Qu’en est-il de la grossesse et des menstruations à la préhistoire ?

Un utilisateur d’Eurêkoi, service de réponses et recommandations à distance assuré par des bibliothécaires, s’intéresse à la reproduction humaine pendant la préhistoire. Le temps de gestation était-il le même ? Les femmes avaient-elles leurs règles ? Utilisaient-elles des protections ? Les bibliothécaires de la Bpi, bibliothèque publique d’information à Paris, lui répondent.

Statuette représentant un fœtus, via Pxhere. Domaine public.

La préhistoire couvre une période qui va de l’apparition de l’homme, que l’on place généralement entre -7 millions d’année si l’on considère les premiers hominidés ou -2,8 millions d’années (premiers Homo habilis, donc premiers outils), jusqu’à environ 3000 avant notre ère (premières apparitions de l’écriture, début de l’Antiquité).

Durant la préhistoire, plusieurs espèces d’hominidés se sont développées. Le site hominides.com, dédié à l’évolution de l’homme et à sa place dans la nature, présente l’arbre généalogique des hominidés

Le temps de gestation à la préhistoire

Si le temps de gestation des premiers hominidés a pu varier, il se situe néanmoins entre sept et neuf mois d’après les différentes ressources documentaires que nous avons consultées.

Dans la fiche Wikipédia sur l’histoire évolutive de la lignée humaine, la question de la bipédie (le fait de marcher sur deux jambes) est avancée comme contrainte évolutive du temps de gestation. 

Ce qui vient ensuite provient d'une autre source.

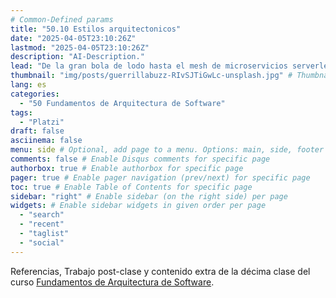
 ```yaml
---
# Common-Defined params
title: "50.10 Estilos arquitectonicos"
date: "2025-04-05T23:10:26Z"
lastmod: "2025-04-05T23:10:26Z"
description: "AI-Description."
lead: "De la gran bola de lodo hasta el mesh de microservicios serverless desplegados en el edge computing" # Lead text
thumbnail: "img/posts/guerrillabuzz-RIvSJTiGwLc-unsplash.jpg" # Thumbnail image
lang: es
categories:
  - "50 Fundamentos de Arquitectura de Software"
tags:
  - "Platzi"
draft: false
asciinema: false
menu: side # Optional, add page to a menu. Options: main, side, footer
comments: false # Enable Disqus comments for specific page
authorbox: true # Enable authorbox for specific page
pager: true # Enable pager navigation (prev/next) for specific page
toc: true # Enable Table of Contents for specific page
sidebar: "right" # Enable sidebar (on the right side) per page
widgets: # Enable sidebar widgets in given order per page
  - "search"
  - "recent"
  - "taglist"
  - "social"
---
```


Referencias, Trabajo post-clase y contenido extra de la décima clase del curso [Fundamentos de Arquitectura de Software](https://platzi.com/). 

<!--more-->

Le petit bassin devient soumis à des exigences contradictoires. Pour faciliter la marche, il doit être le plus étroit possible, afin de mettre l’articulation des fémurs à l’aplomb du centre de gravité du corps ; mais il doit en même temps rester suffisamment large pour permettre le passage du fœtus pendant l’accouchement.
Ces contraintes ont eu des effets significatifs sur le processus de mise au monde, qui est beaucoup plus difficile chez Homo sapiens que chez les autres primates. Le petit diamètre du canal de naissance devient un obstacle à l’augmentation régulière de la taille du cerveau chez les premiers humains, provoquant un raccourcissement de la période de gestation, et un accouchement précoce donnant naissance à des enfants immatures.

« La saga des origines » de Jean-François Dortier, dans L’Homme cet étrange animal. Aux origines du langage, de la culture et de la pensée, sous la direction de Jean-François Dortier, Éditions Sciences Humaines, 2012.
Consultable gratuitement en ligne à la Bpi, via la base Cairn.info.
L’article situe la puberté entre dix et douze ans chez les australopithèques, le premier accouchement à partir de treize ans et la durée de gestation à huit mois. 

Les petits restent au contact de leur mère pendant plusieurs années. On estime, par comparaison avec les chimpanzés, que les australopithèques pouvaient vivre une trentaine d’années. Un tiers de leur vie était consacré à la croissance : après la gestation de huit mois, la maman australopithèque allaitait son petit jusqu’à l’âge de 4 ans ; puis, leur enfance durait une dizaine d’années, où ils apprenaient en jouant, en observant, en imitant, à devenir de bons australopithèques.
Il fallait apprendre à se nourrir, à se défendre, à se faire respecter, à observer, à communiquer. La puberté survenait vers l’âge de 10-11 ans, et les femelles pouvaient accoucher vers 13 ans.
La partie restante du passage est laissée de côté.